Mais lorsque nous lui rendons visite dans son atelier du XIIIe arrondissement où, en quasi-entrepreneur, il prépare une série d’impressions sur bois dans la continuité de ses «peintures gnomoniques» (terme savant pour désigner l’art de concevoir les cadrans solaires) et peaufine les plans des immenses cheminées enchâssées sur lesquelles il travaille depuis plus de cinq ans, Zarka en revient encore et toujours à des questions d’art. Insistant par exemple sur la place plus importante qu’occupe aujourd’hui la couleur dans son travail, comme en atteste le projet de Beaubourg où s’est mise en place une corrélation entre certaines typologies d’espaces et des codes couleurs : «Tout comme je travaille la géométrie je travaille la couleur, raconte l’artiste.
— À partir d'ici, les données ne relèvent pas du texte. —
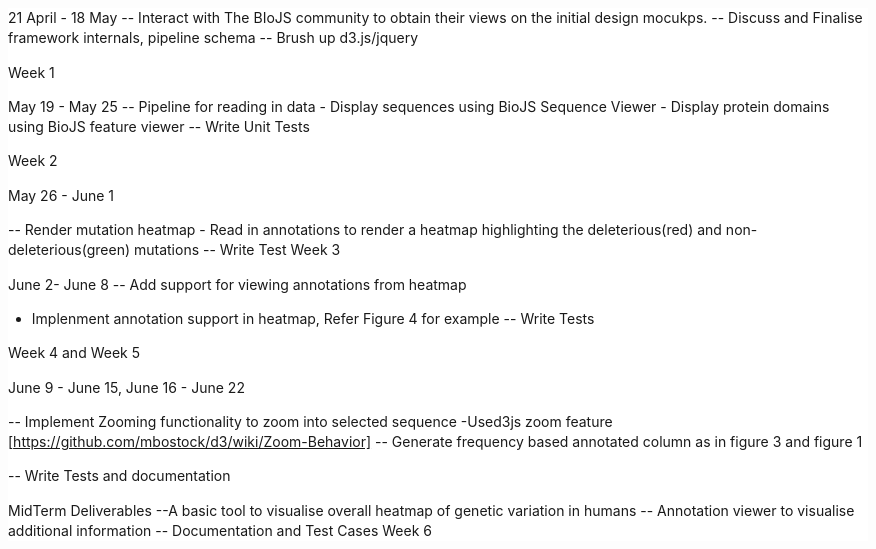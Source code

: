 21 April - 18 May</td>
    <td>-- Interact with The BIoJS community to obtain their views on the initial design mocukps.
-- Discuss and Finalise framework internals, pipeline schema
-- Brush up d3.js/jquery</td>
  </tr>
  <tr>
    <td>Week 1

May 19 - May 25</td>
    <td>-- Pipeline for reading in data
    - Display sequences using BioJS Sequence Viewer
    - Display protein domains using BioJS feature viewer
-- Write Unit Tests</td>
  </tr>
  <tr>
    <td>Week 2 

May 26 - June 1
</td>
    <td>-- Render mutation heatmap 
   - Read in annotations to render a heatmap highlighting the deleterious(red) and non-deleterious(green) mutations
 -- Write Test</td>
  </tr>
  <tr>
    <td>Week 3

June 2- June 8</td>
    <td>-- Add support for viewing annotations from heatmap
 - Implenment annotation support in heatmap, Refer Figure 4 for example
-- Write Tests</td>
  </tr>
  <tr>
    <td>

Week 4 and Week 5

June 9 - June 15, June 16 - June 22
</td>
    <td>

-- Implement Zooming functionality to zoom into selected sequence
-Used3js zoom feature  
[https://github.com/mbostock/d3/wiki/Zoom-Behavior]
-- Generate frequency based annotated column as in figure 3 and figure 1

-- Write Tests and documentation </td>
  </tr>
  <tr>
    <td>MidTerm Deliverables</td>
    <td>--A basic tool to visualise overall heatmap of genetic variation in humans
-- Annotation viewer to visualise additional information
-- Documentation and Test Cases
</td>
  </tr>
  <tr>
    <td>Week 6

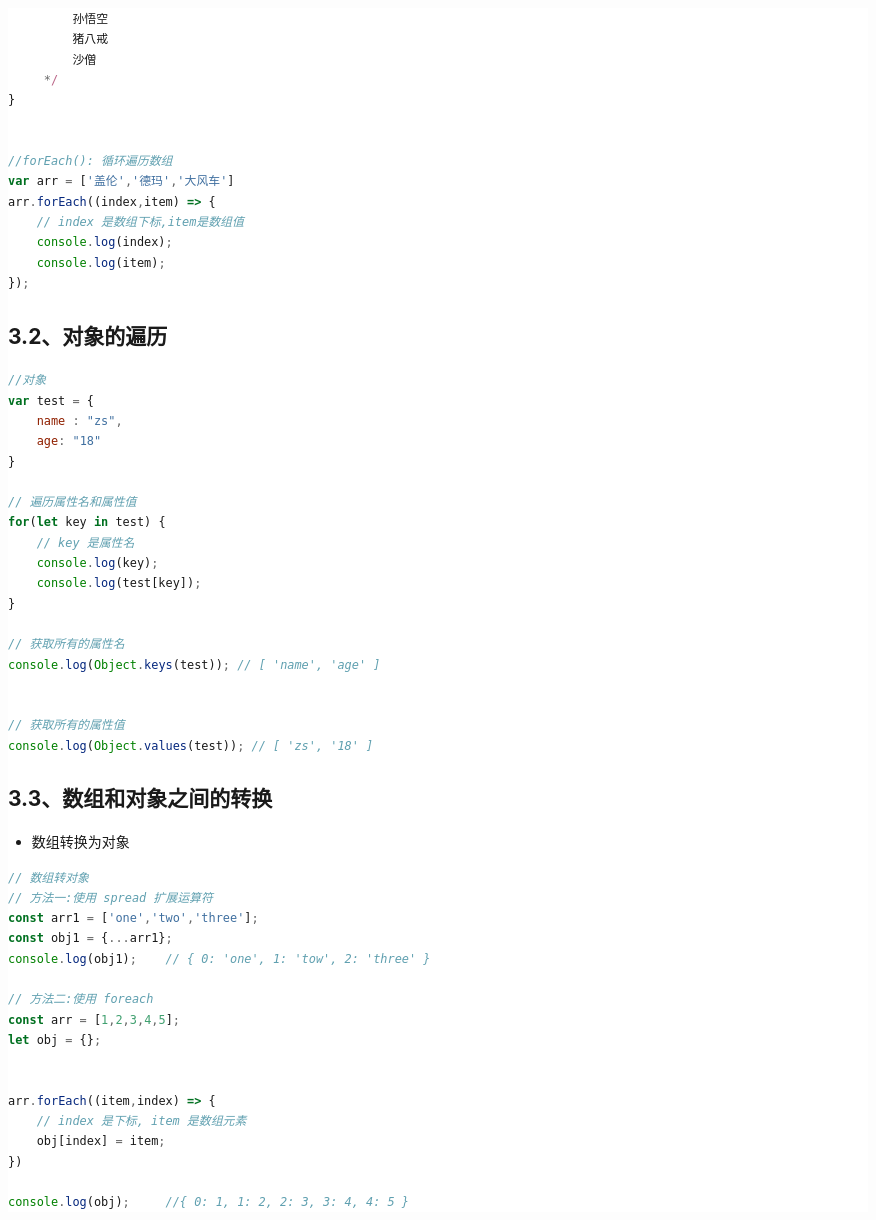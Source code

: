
 ```js
         孙悟空
         猪八戒
         沙僧
     */
}


//forEach(): 循环遍历数组
var arr = ['盖伦','德玛','大风车']
arr.forEach((index,item) => {
    // index 是数组下标,item是数组值
    console.log(index);
    console.log(item);
});
```

## 3.2、对象的遍历

```javascript
//对象
var test = {
    name : "zs",
    age: "18"
}

// 遍历属性名和属性值
for(let key in test) {
    // key 是属性名
    console.log(key);
    console.log(test[key]);
}

// 获取所有的属性名
console.log(Object.keys(test)); // [ 'name', 'age' ]


// 获取所有的属性值
console.log(Object.values(test)); // [ 'zs', '18' ]
```



## 3.3、数组和对象之间的转换

- 数组转换为对象

```javascript
// 数组转对象
// 方法一:使用 spread 扩展运算符
const arr1 = ['one','two','three'];
const obj1 = {...arr1};
console.log(obj1);    // { 0: 'one', 1: 'tow', 2: 'three' }

// 方法二:使用 foreach
const arr = [1,2,3,4,5];
let obj = {};


arr.forEach((item,index) => {
    // index 是下标, item 是数组元素
    obj[index] = item;
})

console.log(obj);     //{ 0: 1, 1: 2, 2: 3, 3: 4, 4: 5 }
```

  [prop]: "liao"
  [name]: "liao"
Avant c’était la couleur des matériaux qui me guidait, des nuances de beige en fonction des essences de bois que j’utilisais, le pin, le chêne. Mais j’ai commencé à me sentir à l’étroit.» Son compagnonnage de vingt ans avec le peintre de la couleur et des contre-espaces Christian Hidaka ou son séjour à la Villa Médicis en 2011, dont il est rentré définitivement changé, ne sont sans doute pas pour rien dans ce changement de cap. Erudit décomplexé, navigant dans l’histoire de l’art sans jamais se laisser restreindre par les bornes chronologiques et les écoles, Zarka pense à voix haute et choisit son camp : «Quand Le Corbusier reprend la palette primaire, contrairement à Mondrian par exemple, il part rechercher les couleurs primaires dans la Première Renaissance, sur les fresques, ou plus près de lui chez les cubistes qui réhabilitent ce rapport à la couleur.» Son skatepark, il le doit aussi, dit-il, aux surfaces planes ou courbes de deux artistes longtemps invisibilisées, la constructiviste polonaise Katarzyna Kobro et la Suisse prolifique Sophie Taeuber-Arp.

Une «robotisation» des figures

«La ligne droite n’est pas toujours le moyen le plus rapide d’atteindre sa cible», rappelle opportunément Raphaël Zarka. Devise que l’on pourrait aussi bien appliquer aux principes physiques qu’il cherche à éprouver avec la courbe cycloïde qui ponctue sa sculpture skatable, qu’à sa méthode de travail. Et qui lui permet, évoquant ensuite la «longue histoire de la sculpture praticable», de sauter du projet de skatepark avorté de Dan Graham dans les années 80, à ceux réalisés par la Sud-Coréenne Koo Jeong A sur l’île de Vassivière ou au pied de la fondation Luma à Arles, jusqu’au mur d’escalade de Pierre Székely construit à Evry. Et dans le même élan et avec la même liberté, de donner son avis (un peu critique) sur la présence du skateboard aux JO : «Le skate s’est développé contre les pratiques sportives réglées. Ne pas aller au club, ne pas avoir d’horaires. Mais aussi pas de profs, pas d’instructeurs, pas de coach», rappelle Zarka qui regrette pareillement la «robotisation des figures alors que les grands skateurs sont parfois ceux qui font des coups d’éclat sans être capable de reproduire le geste». Surtout, déplore-t-il, alors que la capitale est si peu dotée en skateparks bétonnés, elle ne bénéficiera pas au sortir des JO d’un retour sur investissement comme c’est le cas pour d’autres disciplines. «Il y a un grand complexe skate à Chelles par exemple, mais évidemment les JO ne voulaient pas organiser de compétition en banlieue mais au cœur de Paris, car les épreuves de skate sont très attendues», analyse Zarka. Résultat : «On ne construit que des infrastructures provisoires et on ne gagnera donc aucun complexe de qualité.»